Material supplied:
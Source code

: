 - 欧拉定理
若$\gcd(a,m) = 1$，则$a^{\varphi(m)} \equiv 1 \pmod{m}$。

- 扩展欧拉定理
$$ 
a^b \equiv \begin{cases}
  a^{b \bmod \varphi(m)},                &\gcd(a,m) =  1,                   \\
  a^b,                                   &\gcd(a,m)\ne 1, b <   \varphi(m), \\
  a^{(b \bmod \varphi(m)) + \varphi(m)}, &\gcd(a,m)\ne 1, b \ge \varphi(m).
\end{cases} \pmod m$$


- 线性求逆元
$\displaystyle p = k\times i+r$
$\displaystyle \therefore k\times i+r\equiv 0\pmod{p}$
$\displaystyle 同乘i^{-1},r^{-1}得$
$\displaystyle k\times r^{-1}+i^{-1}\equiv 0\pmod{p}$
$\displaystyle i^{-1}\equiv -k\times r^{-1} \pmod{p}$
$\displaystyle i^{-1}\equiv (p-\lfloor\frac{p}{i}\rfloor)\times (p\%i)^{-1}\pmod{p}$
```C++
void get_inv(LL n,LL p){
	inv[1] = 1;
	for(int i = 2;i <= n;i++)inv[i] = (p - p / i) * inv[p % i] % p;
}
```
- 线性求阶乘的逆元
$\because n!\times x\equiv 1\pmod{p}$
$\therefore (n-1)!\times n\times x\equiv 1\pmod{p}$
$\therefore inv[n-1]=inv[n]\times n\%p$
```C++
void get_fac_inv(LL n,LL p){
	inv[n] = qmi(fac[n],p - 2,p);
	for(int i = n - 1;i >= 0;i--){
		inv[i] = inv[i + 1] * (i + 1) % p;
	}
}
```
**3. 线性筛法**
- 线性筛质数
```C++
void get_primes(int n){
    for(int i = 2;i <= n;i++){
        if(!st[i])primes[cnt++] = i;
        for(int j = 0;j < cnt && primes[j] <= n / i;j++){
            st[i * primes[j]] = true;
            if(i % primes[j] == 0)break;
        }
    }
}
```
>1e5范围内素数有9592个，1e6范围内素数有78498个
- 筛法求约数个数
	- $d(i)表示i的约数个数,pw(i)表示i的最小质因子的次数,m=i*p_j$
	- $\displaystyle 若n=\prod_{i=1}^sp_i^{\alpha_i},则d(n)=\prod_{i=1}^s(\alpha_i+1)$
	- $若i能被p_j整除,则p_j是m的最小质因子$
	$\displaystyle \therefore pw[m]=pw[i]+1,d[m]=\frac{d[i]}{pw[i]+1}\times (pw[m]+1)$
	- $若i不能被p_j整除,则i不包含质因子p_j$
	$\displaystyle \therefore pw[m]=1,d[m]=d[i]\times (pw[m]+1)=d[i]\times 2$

Instructions for the task: Would you filter the entries above and keep each line that has the word "frac"?

Answer to the exercise:
$\displaystyle i^{-1}\equiv (p-\lfloor\frac{p}{i}\rfloor)\times (p\%i)^{-1}\pmod{p}$
	$\displaystyle \therefore pw[m]=pw[i]+1,d[m]=\frac{d[i]}{pw[i]+1}\times (pw[m]+1)$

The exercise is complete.